HOUSTON, March 24 - The global energy crisis is deepening. Iran’s effective closure of the Strait of Hormuz has removed up to 20 million barrels per day-nearly one-fifth of global oil and gas supply-from world markets.
United Airlines warned it may raise fares up to 20%. The Philippines declared a national energy emergency. Asia, most dependent on Middle East supplies, faces acute shortages-and Europe expects impacts by April.
Governments have released a record 400 million barrels from strategic reserves. The U.S. waived sanctions on select Iranian and Russian oil to ease refinery shortages.
But Kuwait Petroleum Corp CEO Sheikh Nawaf Al-Sabah called these measures "not even a drop in the proverbial barrel." Kuwait cut production from 2.6 million barrels per day and halted deliveries to some refiners.
Saudi Arabia and the UAE are routing limited exports via pipelines bypassing the Strait-but volumes fall far short.

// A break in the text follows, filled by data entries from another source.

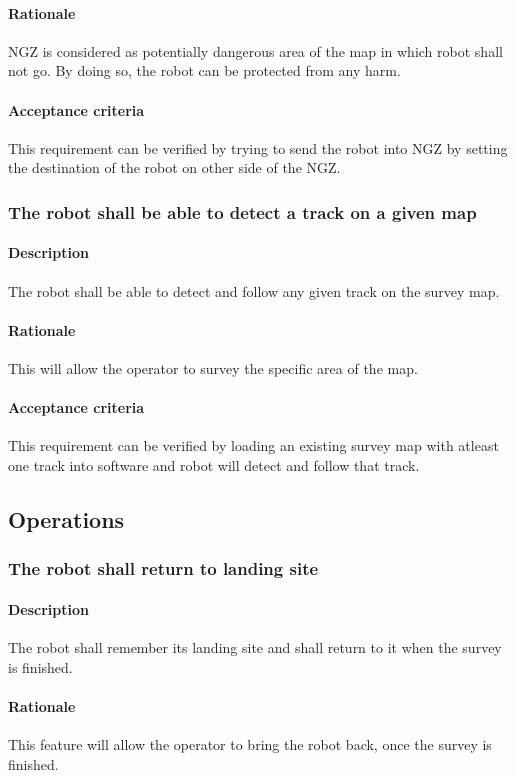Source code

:\documentclass[10pt,a4paper,titlepage]{article}
\begin{document}
    \paragraph{Rationale}   NGZ is considered as potentially dangerous area of the map in which robot shall not go. By doing so, the robot can be protected from any harm.
    \paragraph{Acceptance criteria}   This requirement can be verified by trying to send the robot into NGZ by setting the destination of the robot on other side of the NGZ.
    \subsubsection{The robot shall be able to detect a track on a given map}
     \paragraph{Description}   The robot shall be able to detect and follow any given track on the survey map.
    \paragraph{Rationale}   This will allow the operator to survey the specific area of the map.
    \paragraph{Acceptance criteria}   This requirement can be verified by loading an existing survey map with atleast one track into software and robot will detect and follow that track.
	\subsection{Operations}
    \subsubsection{The robot shall return to landing site}
     \paragraph{Description}   The robot shall remember its landing site and shall return to it when the survey is finished.
    \paragraph{Rationale}   This feature will allow the operator to bring the robot back, once the survey is finished.
\end{document}
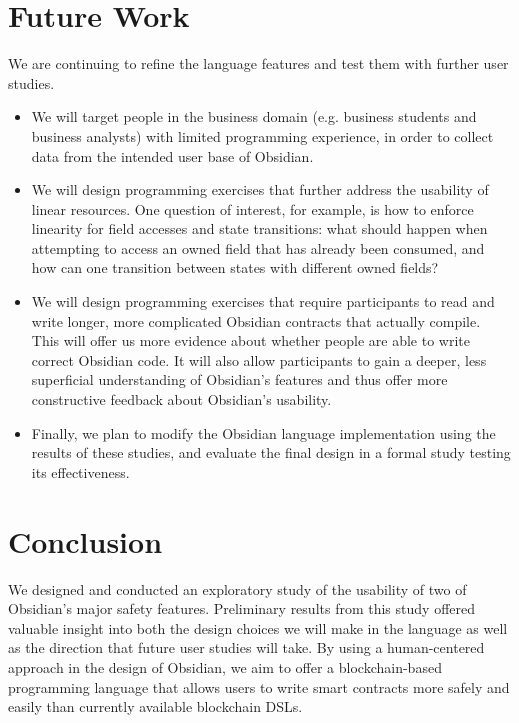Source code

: \documentclass[sigplan,10pt,review]{acmart}\settopmatter{printfolios=true}
\begin{document}
\section{Future Work}

We are continuing to refine the language features and test them with further user studies.
\begin{itemize}
\item We will target people in the business domain (e.g. business students and business analysts) with limited
programming experience, in order to collect data from the intended user base of Obsidian.
\item We will design programming exercises that further address the usability of linear resources. One question
of interest, for example, is how to enforce linearity for field accesses and state transitions: what should happen
when attempting to access an owned field that has already been consumed, and how can one transition
between states with different owned fields? 
\item We will design programming exercises that require participants to read and write longer, more complicated 
Obsidian contracts that actually compile. This will offer us more evidence about whether people are able to write 
correct Obsidian code. It will also allow participants to gain a deeper, less superficial understanding of Obsidian's 
features and thus offer more constructive feedback about Obsidian's usability. 
\item Finally, we plan to modify the Obsidian language implementation using the results of these studies, 
and evaluate the final design in a formal study testing its effectiveness.
\end{itemize}

\section{Conclusion}

We designed and conducted an exploratory study of the usability of two of Obsidian's major safety features. 
Preliminary results from this study offered valuable insight into both the design choices we will make in the 
language as well as the direction that future user studies will take. By using a human-centered approach in the 
design of Obsidian, we aim to offer a blockchain-based programming language that allows users to write smart 
contracts more safely and easily than currently available blockchain DSLs.


\end{document}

Japan is contributing 80 million barrels to the IEA-coordinated release. Its gas reserves hold just three weeks of supply.
Shell CEO Wael Sawan said the world is stuck in reaction mode. "The best energy strategies look five, 10 years out," he stressed.
U.S. oil output cannot meaningfully increase before 2027, ConocoPhillips CEO Ryan Lance said. U.S. LNG producers-including NextDecade-are already at maximum capacity, NextDecade CEO Matt Schatzman confirmed.